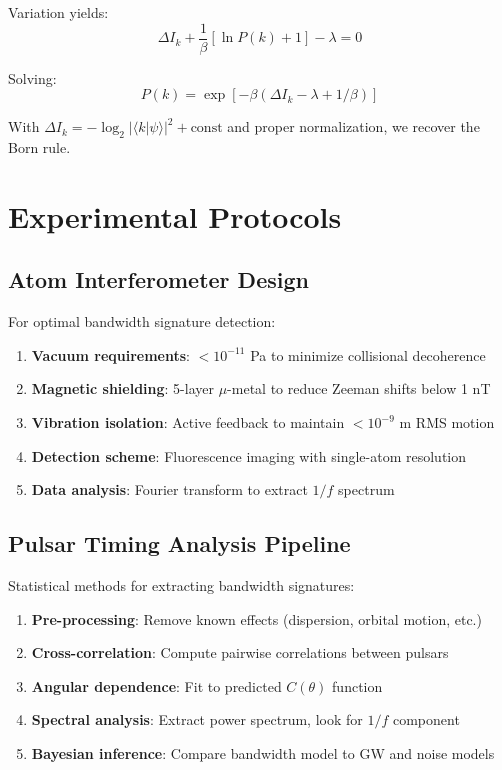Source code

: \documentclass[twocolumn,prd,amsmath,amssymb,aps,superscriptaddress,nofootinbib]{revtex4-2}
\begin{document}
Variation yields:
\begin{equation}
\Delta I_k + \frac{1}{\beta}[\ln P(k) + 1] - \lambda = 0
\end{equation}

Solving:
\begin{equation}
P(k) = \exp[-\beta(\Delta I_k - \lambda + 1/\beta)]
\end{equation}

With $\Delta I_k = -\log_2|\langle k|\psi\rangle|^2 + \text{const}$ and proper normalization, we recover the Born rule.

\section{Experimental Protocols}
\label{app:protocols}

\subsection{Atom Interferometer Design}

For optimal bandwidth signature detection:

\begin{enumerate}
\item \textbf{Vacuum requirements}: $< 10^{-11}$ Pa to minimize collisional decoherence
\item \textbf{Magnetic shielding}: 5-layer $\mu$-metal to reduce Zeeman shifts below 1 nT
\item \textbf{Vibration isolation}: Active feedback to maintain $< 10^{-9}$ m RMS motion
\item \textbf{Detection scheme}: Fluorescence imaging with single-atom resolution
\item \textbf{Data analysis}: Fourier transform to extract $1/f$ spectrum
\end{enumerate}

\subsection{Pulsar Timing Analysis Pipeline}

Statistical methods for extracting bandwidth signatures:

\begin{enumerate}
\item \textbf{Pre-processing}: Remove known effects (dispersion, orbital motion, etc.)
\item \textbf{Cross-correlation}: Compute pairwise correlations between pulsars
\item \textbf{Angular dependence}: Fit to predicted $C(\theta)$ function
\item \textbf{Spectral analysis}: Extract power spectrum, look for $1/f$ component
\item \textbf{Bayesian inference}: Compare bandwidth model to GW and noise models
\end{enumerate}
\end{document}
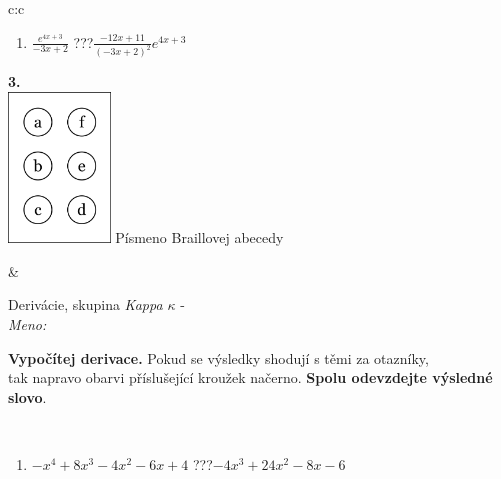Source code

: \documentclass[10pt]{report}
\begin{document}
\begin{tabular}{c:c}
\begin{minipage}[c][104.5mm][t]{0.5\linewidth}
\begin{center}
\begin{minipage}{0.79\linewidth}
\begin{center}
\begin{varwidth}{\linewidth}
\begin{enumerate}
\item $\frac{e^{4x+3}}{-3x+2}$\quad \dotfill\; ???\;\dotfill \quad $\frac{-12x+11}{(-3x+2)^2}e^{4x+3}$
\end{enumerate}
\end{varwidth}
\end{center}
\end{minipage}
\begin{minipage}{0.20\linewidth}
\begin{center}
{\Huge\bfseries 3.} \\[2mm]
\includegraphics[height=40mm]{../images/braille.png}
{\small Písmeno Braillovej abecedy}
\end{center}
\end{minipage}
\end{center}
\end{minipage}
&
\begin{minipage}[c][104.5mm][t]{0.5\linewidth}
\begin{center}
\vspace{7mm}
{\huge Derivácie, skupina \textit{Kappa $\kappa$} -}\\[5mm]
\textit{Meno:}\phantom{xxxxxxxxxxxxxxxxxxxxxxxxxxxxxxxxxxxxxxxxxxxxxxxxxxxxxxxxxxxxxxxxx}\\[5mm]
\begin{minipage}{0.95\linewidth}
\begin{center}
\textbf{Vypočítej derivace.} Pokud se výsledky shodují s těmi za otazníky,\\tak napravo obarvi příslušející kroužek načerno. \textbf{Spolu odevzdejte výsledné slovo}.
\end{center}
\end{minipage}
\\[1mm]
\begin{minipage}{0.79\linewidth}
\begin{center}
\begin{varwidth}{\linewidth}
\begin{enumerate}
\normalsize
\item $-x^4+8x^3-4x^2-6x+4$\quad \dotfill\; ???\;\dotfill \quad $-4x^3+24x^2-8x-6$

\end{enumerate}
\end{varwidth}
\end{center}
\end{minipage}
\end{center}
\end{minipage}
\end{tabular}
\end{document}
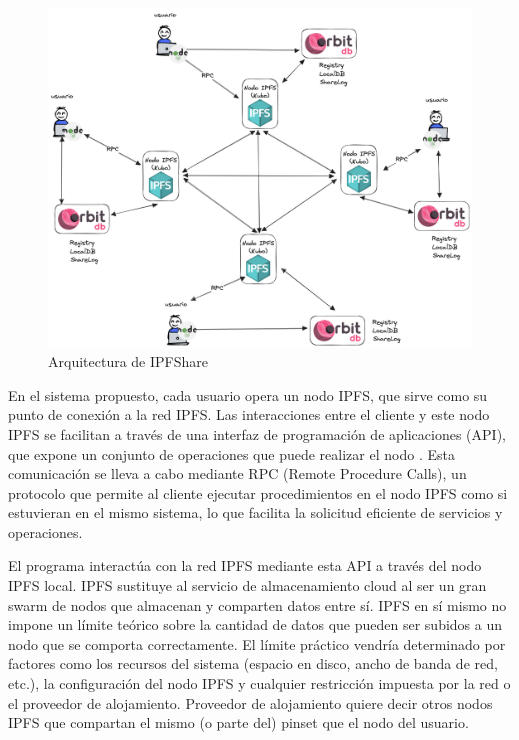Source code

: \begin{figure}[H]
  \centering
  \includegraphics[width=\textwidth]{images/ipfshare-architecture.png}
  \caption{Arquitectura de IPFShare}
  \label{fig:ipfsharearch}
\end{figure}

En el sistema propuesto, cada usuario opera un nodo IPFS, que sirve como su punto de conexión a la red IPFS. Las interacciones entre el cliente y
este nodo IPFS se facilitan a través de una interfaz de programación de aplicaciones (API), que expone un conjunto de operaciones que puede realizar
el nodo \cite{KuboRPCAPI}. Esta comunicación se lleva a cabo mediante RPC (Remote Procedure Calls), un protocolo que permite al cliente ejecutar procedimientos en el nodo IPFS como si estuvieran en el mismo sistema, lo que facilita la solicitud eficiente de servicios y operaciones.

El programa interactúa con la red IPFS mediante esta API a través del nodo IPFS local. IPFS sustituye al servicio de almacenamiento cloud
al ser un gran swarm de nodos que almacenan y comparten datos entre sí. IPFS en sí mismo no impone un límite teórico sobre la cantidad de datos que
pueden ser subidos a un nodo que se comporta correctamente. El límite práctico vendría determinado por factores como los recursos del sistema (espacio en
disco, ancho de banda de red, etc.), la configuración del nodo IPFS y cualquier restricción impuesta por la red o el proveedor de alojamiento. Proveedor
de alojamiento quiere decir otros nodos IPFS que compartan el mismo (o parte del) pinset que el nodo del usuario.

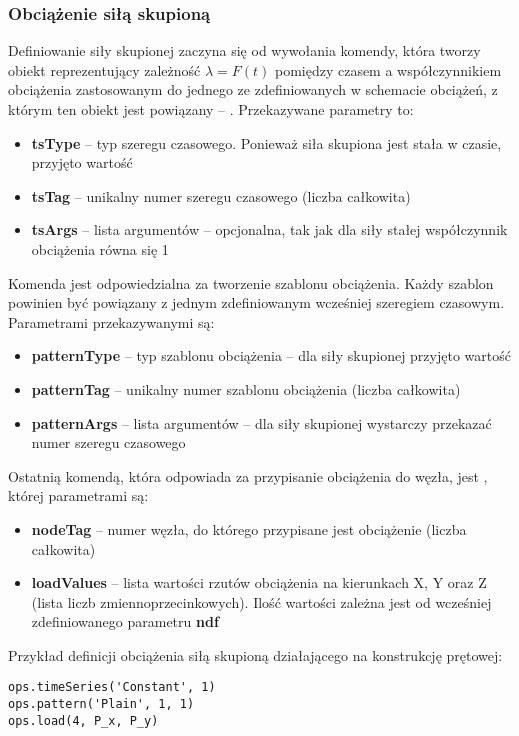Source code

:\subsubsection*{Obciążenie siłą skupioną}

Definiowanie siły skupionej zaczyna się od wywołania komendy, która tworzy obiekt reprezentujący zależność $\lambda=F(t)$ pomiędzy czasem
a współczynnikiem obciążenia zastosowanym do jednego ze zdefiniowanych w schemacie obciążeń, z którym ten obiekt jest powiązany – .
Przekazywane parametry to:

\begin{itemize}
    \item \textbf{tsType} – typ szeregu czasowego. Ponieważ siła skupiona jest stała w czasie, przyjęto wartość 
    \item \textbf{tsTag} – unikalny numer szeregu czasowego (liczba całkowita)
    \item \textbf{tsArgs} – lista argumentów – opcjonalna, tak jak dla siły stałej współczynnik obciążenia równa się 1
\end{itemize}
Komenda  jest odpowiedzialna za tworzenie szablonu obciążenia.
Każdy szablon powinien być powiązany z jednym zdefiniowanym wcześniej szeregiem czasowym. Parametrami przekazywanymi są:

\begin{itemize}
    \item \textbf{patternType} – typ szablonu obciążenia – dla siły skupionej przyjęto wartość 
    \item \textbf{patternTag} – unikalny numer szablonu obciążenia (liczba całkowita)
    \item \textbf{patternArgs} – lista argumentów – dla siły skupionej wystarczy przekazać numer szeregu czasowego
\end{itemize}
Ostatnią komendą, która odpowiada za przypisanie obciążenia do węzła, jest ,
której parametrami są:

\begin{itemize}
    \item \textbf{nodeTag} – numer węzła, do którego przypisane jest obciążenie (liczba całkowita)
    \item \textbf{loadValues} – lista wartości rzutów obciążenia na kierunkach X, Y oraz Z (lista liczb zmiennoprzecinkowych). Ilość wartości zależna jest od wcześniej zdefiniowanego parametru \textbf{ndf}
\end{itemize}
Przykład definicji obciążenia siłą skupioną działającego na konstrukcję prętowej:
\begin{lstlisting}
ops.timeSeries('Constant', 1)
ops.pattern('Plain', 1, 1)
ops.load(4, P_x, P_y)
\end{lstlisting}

▸ YOUR OBJECTIVE: For each line above that contains "siły", make a copy.

▸ ANSWER TO THE EXERCISE:
Definiowanie siły skupionej zaczyna się od wywołania komendy, która tworzy obiekt reprezentujący zależność $\lambda=F(t)$ pomiędzy czasem
    \item \textbf{tsArgs} – lista argumentów – opcjonalna, tak jak dla siły stałej współczynnik obciążenia równa się 1
    \item \textbf{patternType} – typ szablonu obciążenia – dla siły skupionej przyjęto wartość 
    \item \textbf{patternArgs} – lista argumentów – dla siły skupionej wystarczy przekazać numer szeregu czasowego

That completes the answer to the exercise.